W niedzielę na trasie znów będą wszyscy zawodnicy. Niemal każda klasa będzie jednak jechać w innym kierunku. Samochody wracają z Uyuni do Iquique, motocykle i quady ruszają w przeciwnym kierunku, w drodze na swój etap maratoński, a ciężarówki opuszczają „dziki biwak” na Atakamie i udają się nad ocean na zasłużony odpoczynek. Co najważniejsze – każdy znów będzie mieć piekielnie ciężko.
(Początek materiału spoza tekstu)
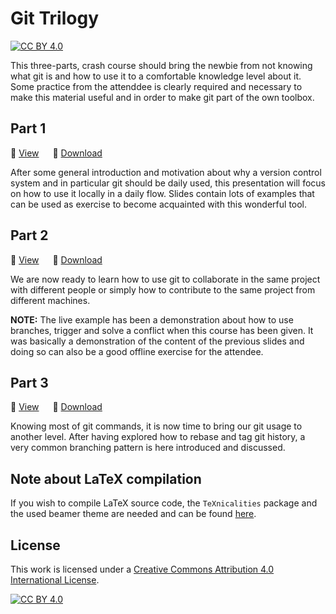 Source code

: # Git Trilogy

[![CC BY 4.0][cc-by-shield]][cc-by]

This three-parts, crash course should bring the newbie from not knowing what git is and how to use it to a comfortable knowledge level about it.
Some practice from the attenddee is clearly required and necessary to make this material useful and in order to make git part of the own toolbox.

## Part 1

:green_book: [View](Part_1/Git-introduction.pdf) &emsp;
:floppy_disk: [Download](https://github.com/AxelKrypton/Git-crash-course/raw/main/Part_1/Git-introduction.pdf)

After some general introduction and motivation about why a version control system and in particular git should be daily used, this presentation will focus on how to use it locally in a daily flow.
Slides contain lots of examples that can be used as exercise to become acquainted with this wonderful tool.

## Part 2

:blue_book: [View](Part_2/Git-together.pdf) &emsp;
:floppy_disk: [Download](https://github.com/AxelKrypton/Git-crash-course/raw/main/Part_2/Git-together.pdf)

We are now ready to learn how to use git to collaborate in the same project with different people or simply how to contribute to the same project from different machines.

**NOTE:** The live example has been a demonstration about how to use branches, trigger and solve a conflict when this course has been given.
It was basically a demonstration of the content of the previous slides and doing so can also be a good offline exercise for the attendee.

## Part 3

:orange_book: [View](Part_3/Git-in-real-life.pdf) &emsp;
:floppy_disk: [Download](https://github.com/AxelKrypton/Git-crash-course/raw/main/Part_3/Git-in-real-life.pdf)

Knowing most of git commands, it is now time to bring our git usage to another level.
After having explored how to rebase and tag git history, a very common branching pattern is here introduced and discussed.


## Note about LaTeX compilation

If you wish to compile LaTeX source code, the `TeXnicalities` package and the used beamer theme are needed and can be found [here](https://github.com/AxelKrypton/TeXnicalities).


## License

This work is licensed under a [Creative Commons Attribution 4.0 International License][cc-by].

[![CC BY 4.0][cc-by-image]][cc-by]



[cc-by]: http://creativecommons.org/licenses/by/4.0/
[cc-by-image]: https://i.creativecommons.org/l/by/4.0/88x31.png
[cc-by-shield]: https://img.shields.io/badge/License-CC%20BY%204.0-lightgrey.svg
Zgodnie z zapowiedziami samochody w niedzielę będą mogły wjechać na Salar de Uyuni – największe na świecie solnisko powstałe w miejscu wyschniętego, słonego jeziora. Gładka i twarda, solna nawierzchnia pozwoli samochodom jechać z pełną mocą. Jak żartował Krzysztof Hołowczyc: – Można wcisną gaz do podłogi i jechać tak kilkadziesiąt kilometrów. Nie ma wtedy nic do roboty. Można się zdrzemnąć.
Podczas, gdy drzemka może się nie udać, warto założyć ciemne okulary, bo słońce odbijające się od bezkresnej, białej powierzchni bardzo szybko zacznie męczyć oczy. A jazda przez solnisko będzie tylko mały fragmentem odcinka specjalnego liczącego rekordowe 784 km. Co prawda w planie jest też 270 km neutralizacji, ale dzień i tak zapowiada się bardzo ciężko. Wisienką na torcie, po technicznych, górskich fragmentach na wysokości 4000 m n.p.m. będzie ostry zjazd i 40-kilometrowy pas wydm tuż przed metą w Iquique.
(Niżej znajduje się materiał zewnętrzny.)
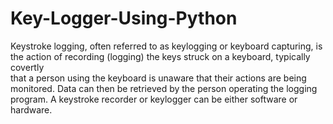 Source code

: # Key-Logger-Using-Python

Keystroke logging, often referred to as keylogging or keyboard capturing, is the action of recording (logging) the keys struck on a keyboard, typically covertly  
that a person using the keyboard is unaware that their actions are being monitored. 
Data can then be retrieved by the person operating the logging program. A keystroke recorder or keylogger can be either software or hardware.
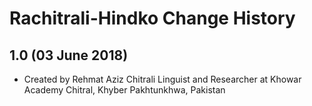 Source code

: Rachitrali-Hindko Change History
=======================

1.0 (03 June 2018)
-----------------

* Created by Rehmat Aziz Chitrali Linguist and Researcher at Khowar Academy Chitral, Khyber Pakhtunkhwa, Pakistan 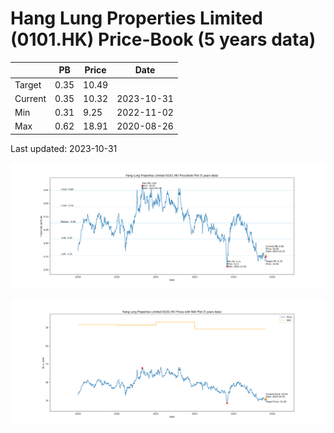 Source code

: # Hang Lung Properties Limited (0101.HK) Price-Book (5 years data)

|     | PB   | Price | Date       |
|-----|------|-------|------------|
| Target | 0.35 | 10.49  |  |
| Current | 0.35 | 10.32  | 2023-10-31 |
| Min | 0.31 | 9.25  | 2022-11-02 |
| Max | 0.62 | 18.91  | 2020-08-26 |

Last updated: 2023-10-31

![Plot of Price-Book ratio for Hang Lung Properties Limited (0101.HK)](0101_pb_5.png)

![Plot of Price with NAV for Hang Lung Properties Limited (0101.HK)](0101_price_nav_5.png)
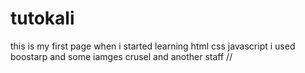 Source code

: # tutokali 
this is my first page when i started learning  html css javascript 
i used boostarp  and some iamges crusel and another staff  //  
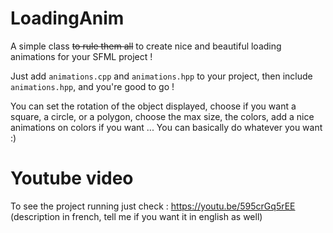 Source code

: # LoadingAnim

A simple class ~~to rule them all~~ to create nice and beautiful loading animations for your SFML project !

Just add `animations.cpp` and `animations.hpp` to your project, then include `animations.hpp`, and you're good to go !

You can set the rotation of the object displayed, choose if you want a square, a circle, or a polygon, choose the max size, the colors, add a nice animations on colors if you want ... You can basically do whatever you want :)

# Youtube video

To see the project running just check : https://youtu.be/595crGq5rEE (description in french, tell me if you want it in english as well)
Motocykle i quady pokonają tę samą trasę, którą dzień wcześniej jechały samochody.
Ciężarówki ze swojego spartańskiego biwaku na środku pustyni wracają do Iquique okrężną drogą, w wykonując na pustyni „pętelkę z zawijasem”. Co ważne na drodze dakarowych olbrzymów stanie dwa razy więcej wydm niż dzień wcześniej. Można więc się spodziewać, że na 273 kilometrach oesu ponownie wiele samochodów utknie w piachu i z ostatnimi fragmentami będzie już zmagać się nocą. Ten dzień może okazać się ostatnim dniem na rajdzie dla wielu załóg.